The program began under executive authority alone, following the September 11, 2001 terrorist attacks. Subsequently, in 2006, the federal government first sought approval of the program from the FISC under Section 215 of the USA PATRIOT Act. This Section 215 order must be reviewed and reapproved by the FISC essentially every 90 days. It has been approved dozens of times by many different federal judges, on the FISC, since its initial approval on May 24, 2006 by the FISC. (See BR 06-05, NS-DC-0009
in this Clearinghouse.)
In this case, on Feb. 19, 2013, FISC Judge John D. Bates determined that the government's application for a production order satisfied 50 U.S.C. § 1861. The Court began by explaining § 1861's two requirements for investigating a U.S. person. Under the statute, the Court must determine whether the application demonstrates reasonable grounds to believe (1) that the tangible things sought are relevant to an authorized investigation to protect against international terrorism or clandestine intelligence activities; and (2) that the investigation is not being conducted solely upon the basis of activities protected by the First Amendment.

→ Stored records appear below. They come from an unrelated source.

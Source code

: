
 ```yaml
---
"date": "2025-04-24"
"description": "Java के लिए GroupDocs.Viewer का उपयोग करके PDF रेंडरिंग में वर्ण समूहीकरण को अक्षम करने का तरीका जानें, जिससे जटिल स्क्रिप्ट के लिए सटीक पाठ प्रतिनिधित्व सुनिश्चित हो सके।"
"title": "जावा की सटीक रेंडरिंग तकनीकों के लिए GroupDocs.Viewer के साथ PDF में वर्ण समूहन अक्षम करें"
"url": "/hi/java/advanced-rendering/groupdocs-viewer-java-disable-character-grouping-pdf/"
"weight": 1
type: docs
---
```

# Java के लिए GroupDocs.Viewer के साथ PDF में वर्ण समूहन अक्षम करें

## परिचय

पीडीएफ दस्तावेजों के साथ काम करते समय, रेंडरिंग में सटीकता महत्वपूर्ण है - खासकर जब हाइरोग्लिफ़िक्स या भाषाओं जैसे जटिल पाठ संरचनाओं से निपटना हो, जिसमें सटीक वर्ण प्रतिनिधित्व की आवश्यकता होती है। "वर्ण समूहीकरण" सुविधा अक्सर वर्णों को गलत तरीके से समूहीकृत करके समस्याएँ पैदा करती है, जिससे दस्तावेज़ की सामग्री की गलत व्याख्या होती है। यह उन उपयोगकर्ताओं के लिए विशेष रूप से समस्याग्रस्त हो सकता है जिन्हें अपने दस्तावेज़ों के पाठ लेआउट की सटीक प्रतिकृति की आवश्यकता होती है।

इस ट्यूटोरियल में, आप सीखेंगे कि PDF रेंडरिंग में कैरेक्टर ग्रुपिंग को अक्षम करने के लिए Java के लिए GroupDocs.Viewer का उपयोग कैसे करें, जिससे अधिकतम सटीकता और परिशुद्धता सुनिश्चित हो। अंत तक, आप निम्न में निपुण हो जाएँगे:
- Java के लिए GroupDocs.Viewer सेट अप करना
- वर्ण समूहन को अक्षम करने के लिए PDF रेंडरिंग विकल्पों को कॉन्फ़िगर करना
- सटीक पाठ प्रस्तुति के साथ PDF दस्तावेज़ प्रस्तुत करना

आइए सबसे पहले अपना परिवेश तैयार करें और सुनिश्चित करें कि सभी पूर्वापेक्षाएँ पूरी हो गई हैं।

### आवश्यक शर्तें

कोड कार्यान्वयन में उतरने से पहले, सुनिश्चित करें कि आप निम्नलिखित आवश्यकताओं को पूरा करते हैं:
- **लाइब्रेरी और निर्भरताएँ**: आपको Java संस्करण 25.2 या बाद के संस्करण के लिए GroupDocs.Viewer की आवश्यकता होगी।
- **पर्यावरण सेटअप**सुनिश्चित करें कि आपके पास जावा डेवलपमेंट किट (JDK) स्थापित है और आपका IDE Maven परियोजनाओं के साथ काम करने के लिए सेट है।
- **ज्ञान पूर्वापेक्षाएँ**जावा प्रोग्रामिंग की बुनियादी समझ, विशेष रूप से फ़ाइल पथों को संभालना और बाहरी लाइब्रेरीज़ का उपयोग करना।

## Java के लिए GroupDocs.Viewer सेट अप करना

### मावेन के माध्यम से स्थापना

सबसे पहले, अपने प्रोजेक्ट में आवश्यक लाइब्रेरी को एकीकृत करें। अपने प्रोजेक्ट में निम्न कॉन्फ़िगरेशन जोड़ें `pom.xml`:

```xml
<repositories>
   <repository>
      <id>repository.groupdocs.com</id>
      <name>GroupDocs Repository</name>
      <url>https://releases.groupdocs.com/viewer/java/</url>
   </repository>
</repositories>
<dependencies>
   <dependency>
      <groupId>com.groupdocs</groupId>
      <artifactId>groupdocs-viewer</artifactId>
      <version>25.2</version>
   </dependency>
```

In a heavily redacted part of the opinion, the Court held that the application satisfied the first statutory requirement: the records sought were relevant to an authorized investigation to protect against international terrorism. The second requirement, however, presented a more difficult question. Because none of the subject's alleged conduct or speech fell outside the scope of First Amendment protections, the Court was skeptical that a consideration of the words and conduct alone established reasonable grounds to believe that the investigation was not being conducted solely on the basis of the First Amendment. Despite these concerns, the Court ultimately held that the application also met the second requirement under § 1861. The Court explained that the statutory text does not confine it to considering only the activities of the subject of the investigation. It may also consider "related conduct" in determining whether the investigation is based solely on First Amendment grounds. Under this reading of § 1861, the Court held that the government's application satisfied the second statutory requirement because the investigation was centered not only on the subject's own words and conduct. It also focused on other "admitted or suspected" activities that would not be protected by the First Amendment, although the details of these activities were redacted.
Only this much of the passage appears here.